Composición Química Rota: Las observaciones del Telescopio Espacial James Webb (JWST) revelaron que su cabellera (coma) es inusualmente rica en dióxido de carbono (CO2). La proporción de CO2 con respecto al agua es 16 veces mayor de lo esperado para un cometa a esa distancia del Sol.
El Níquel Solitario: El detalle más anómalo y fascinante es la detección de vapor de níquel atómico (Ni I) sin rastro de hierro (Fe I). En todos los cometas estudiados, estos dos metales se detectan siempre juntos. Esta composición "solo-níquel" no tiene precedentes.
La teoría de la tecnología alienígena: ¿Una nave hostil?
La voz más fuerte en el debate sobre un origen no natural proviene de Avi Loeb, un astrofísico de la Universidad de Harvard, conocido por sus polémicas teorías sobre objetos interestelares.
Loeb, que ya había especulado sobre el objeto anterior 1I/'Oumuamua, sugirió que 3I/ATLAS podría ser un "artefacto de origen tecnológico y posiblemente hostil". El argumento principal de Loeb se centra en la trayectoria "demasiado perfecta" del objeto.

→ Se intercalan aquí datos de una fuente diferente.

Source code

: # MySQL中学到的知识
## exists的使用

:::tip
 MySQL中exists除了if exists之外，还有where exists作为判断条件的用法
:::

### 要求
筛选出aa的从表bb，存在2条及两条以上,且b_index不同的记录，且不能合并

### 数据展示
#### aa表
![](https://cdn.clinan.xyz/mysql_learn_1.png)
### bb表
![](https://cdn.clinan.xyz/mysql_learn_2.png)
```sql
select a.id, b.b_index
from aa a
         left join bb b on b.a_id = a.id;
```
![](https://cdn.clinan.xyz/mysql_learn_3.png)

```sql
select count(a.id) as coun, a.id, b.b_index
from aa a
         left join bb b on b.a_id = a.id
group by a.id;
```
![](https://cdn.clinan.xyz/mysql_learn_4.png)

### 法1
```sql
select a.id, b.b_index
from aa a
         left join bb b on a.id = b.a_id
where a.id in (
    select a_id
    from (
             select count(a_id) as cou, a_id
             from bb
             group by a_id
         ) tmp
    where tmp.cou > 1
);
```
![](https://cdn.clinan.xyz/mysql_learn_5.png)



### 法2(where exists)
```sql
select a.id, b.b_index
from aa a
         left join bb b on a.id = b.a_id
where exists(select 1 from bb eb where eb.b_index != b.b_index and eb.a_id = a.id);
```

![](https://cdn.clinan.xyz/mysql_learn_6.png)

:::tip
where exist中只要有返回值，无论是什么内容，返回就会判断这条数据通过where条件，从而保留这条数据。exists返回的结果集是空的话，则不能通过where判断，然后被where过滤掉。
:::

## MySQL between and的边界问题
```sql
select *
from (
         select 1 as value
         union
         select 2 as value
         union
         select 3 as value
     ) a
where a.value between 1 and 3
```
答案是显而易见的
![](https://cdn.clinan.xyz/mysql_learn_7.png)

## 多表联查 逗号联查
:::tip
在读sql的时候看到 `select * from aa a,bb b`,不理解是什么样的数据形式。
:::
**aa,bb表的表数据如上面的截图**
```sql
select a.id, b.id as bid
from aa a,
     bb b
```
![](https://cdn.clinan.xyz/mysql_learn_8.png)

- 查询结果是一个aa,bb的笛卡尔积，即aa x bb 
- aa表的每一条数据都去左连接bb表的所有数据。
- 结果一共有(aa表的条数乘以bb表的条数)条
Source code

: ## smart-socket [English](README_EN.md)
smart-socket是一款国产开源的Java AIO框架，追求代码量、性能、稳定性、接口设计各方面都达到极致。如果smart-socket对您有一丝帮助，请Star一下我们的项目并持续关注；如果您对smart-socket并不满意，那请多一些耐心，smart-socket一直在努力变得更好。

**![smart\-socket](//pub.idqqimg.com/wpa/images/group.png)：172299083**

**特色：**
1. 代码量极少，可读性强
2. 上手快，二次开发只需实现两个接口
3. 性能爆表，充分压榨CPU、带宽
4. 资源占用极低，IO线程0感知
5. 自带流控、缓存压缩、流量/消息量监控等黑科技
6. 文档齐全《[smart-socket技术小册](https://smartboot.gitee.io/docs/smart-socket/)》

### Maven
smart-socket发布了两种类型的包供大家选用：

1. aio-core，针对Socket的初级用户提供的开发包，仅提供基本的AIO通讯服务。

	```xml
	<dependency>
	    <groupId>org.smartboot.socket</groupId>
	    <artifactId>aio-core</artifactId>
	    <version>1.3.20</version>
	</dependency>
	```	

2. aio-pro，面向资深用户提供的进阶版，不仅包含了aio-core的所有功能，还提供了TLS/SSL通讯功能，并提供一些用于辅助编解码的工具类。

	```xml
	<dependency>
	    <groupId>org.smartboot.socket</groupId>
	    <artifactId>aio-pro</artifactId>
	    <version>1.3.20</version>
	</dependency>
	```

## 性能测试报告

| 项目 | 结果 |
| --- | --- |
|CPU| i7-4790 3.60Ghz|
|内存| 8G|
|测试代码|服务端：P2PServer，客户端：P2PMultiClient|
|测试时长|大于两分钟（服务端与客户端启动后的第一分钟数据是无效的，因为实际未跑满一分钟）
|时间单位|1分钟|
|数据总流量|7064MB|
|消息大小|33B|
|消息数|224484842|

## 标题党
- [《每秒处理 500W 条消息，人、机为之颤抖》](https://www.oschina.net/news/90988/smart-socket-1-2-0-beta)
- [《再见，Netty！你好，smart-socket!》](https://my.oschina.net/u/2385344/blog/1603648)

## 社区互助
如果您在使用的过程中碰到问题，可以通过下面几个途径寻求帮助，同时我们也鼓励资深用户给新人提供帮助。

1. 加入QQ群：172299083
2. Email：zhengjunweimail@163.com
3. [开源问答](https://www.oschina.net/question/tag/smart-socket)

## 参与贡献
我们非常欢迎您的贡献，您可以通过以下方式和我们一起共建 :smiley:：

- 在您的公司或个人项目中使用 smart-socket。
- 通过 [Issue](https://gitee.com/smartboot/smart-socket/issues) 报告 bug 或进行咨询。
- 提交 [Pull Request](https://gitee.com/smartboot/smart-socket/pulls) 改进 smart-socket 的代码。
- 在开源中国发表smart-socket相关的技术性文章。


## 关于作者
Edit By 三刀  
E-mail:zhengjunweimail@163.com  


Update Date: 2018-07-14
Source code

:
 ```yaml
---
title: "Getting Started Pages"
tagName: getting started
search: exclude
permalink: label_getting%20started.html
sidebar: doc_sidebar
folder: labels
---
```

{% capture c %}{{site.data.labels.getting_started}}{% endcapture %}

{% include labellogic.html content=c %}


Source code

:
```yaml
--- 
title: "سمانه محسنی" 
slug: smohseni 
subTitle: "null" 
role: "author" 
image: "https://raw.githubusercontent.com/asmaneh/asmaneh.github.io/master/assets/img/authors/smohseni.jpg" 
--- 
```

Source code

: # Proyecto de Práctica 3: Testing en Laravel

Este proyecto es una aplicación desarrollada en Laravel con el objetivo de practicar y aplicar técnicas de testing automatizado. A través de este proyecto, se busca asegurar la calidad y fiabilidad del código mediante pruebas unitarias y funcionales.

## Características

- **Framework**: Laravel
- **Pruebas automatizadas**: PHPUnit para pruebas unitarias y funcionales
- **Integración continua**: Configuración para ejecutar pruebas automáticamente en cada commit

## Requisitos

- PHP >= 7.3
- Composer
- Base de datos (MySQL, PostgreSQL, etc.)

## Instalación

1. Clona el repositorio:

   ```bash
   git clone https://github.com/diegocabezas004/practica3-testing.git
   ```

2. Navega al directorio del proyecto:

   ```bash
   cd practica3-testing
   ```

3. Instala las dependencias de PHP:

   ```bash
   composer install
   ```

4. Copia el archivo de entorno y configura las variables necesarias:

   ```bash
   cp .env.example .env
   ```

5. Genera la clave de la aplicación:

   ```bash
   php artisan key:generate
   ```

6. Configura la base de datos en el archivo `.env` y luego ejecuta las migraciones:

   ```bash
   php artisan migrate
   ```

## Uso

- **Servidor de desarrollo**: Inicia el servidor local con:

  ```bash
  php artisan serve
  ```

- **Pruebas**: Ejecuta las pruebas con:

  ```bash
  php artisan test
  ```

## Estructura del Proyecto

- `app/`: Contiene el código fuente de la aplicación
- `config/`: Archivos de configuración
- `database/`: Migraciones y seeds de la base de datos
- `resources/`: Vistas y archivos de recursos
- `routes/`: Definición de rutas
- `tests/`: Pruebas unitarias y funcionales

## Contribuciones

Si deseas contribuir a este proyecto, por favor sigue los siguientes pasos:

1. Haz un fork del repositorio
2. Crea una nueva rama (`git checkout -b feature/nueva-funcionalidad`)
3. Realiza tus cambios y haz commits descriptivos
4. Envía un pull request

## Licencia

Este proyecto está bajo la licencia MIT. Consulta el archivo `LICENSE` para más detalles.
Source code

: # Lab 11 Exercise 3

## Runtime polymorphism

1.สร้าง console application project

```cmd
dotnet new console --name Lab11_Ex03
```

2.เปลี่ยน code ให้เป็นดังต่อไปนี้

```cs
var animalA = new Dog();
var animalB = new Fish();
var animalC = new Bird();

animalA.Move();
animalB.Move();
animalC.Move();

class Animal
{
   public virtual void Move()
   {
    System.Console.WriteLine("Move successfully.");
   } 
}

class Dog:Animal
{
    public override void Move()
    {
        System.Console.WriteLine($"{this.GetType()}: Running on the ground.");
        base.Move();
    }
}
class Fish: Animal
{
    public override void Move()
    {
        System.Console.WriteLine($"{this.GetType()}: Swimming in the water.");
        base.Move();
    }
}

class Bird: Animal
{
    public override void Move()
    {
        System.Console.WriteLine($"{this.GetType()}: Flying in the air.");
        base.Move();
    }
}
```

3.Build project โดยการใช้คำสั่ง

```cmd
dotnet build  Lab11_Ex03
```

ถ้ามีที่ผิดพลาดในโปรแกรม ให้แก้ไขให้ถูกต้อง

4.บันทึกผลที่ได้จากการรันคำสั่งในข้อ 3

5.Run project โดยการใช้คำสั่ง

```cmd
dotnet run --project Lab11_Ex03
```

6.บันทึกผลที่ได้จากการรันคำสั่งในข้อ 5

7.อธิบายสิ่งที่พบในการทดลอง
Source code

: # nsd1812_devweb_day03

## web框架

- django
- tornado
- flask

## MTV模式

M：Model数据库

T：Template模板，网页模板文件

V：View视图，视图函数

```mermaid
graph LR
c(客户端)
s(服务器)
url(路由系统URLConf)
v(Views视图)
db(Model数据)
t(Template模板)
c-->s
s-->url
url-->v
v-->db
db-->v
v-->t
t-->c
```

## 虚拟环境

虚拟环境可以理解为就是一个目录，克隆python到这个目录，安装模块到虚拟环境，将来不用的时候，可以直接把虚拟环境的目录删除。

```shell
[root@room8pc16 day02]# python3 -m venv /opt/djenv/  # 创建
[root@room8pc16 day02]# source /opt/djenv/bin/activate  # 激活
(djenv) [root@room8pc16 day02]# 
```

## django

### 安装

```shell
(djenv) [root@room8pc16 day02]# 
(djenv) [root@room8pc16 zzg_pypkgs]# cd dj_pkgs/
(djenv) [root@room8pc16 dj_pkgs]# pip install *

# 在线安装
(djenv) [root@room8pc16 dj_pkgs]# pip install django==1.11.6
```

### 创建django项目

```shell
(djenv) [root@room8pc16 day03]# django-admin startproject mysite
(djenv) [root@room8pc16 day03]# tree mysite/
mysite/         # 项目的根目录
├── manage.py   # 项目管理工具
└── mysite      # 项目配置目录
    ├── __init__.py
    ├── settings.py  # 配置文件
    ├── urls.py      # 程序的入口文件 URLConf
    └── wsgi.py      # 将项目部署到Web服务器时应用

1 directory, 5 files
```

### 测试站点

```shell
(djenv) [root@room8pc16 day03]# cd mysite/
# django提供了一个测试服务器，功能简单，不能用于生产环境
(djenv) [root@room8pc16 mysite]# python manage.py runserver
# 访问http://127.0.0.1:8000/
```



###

Avi Loeb, el astrofísico de la Universidad de Harvard, conocido por sus polémicas teorías sobre objetos interestelares.
La órbita de 3I/ATLAS es retrógrada (se mueve en dirección opuesta) y tiene una alineación casi exacta con el plano de la eclíptica (el plano en el que orbitan nuestros planetas), una casualidad que él estima que tiene una probabilidad de ocurrencia aleatoria de apenas 0.2%. Para Loeb, esta baja inclinación podría ser una característica ideal para que una Inteligencia Extraterrestre (IET) acceda a nuestro sistema.
El consenso científico: un cometa inusual, pero natural
A pesar de la intriga, la mayoría de los astrónomos descarta la idea alienígena. Las observaciones han confirmado que el 3I/ATLAS tiene las firmas clásicas de la actividad cometaria , incluyendo la emisión de gases naturales como CO2, agua, cianógeno y níquel atómico.
Aunque la composición sea peculiar (el CO2 alto y el níquel sin hierro), esto es consistente con la formación de un cometa natural en condiciones extremas o muy diferentes a las que conocemos en nuestro Sistema Solar, como el disco grueso de la Vía Láctea.
¿Podremos verlo? ¿Estamos en riesgo?
La respuesta a ambas preguntas es clara: el 3I/ATLAS no representa ninguna amenaza para la Tierra. Su máximo acercamiento ocurrirá el 19 de diciembre de 2025, a una distancia de 269 millones de kilómetros, totalmente segura.
En cuanto a su visibilidad, será un cometa débil, no visible a simple vista ni con binoculares. Se necesitará un telescopio grande (de 200 mm o más) para observarlo visualmente bajo cielos muy oscuros, principalmente en noviembre de 2025.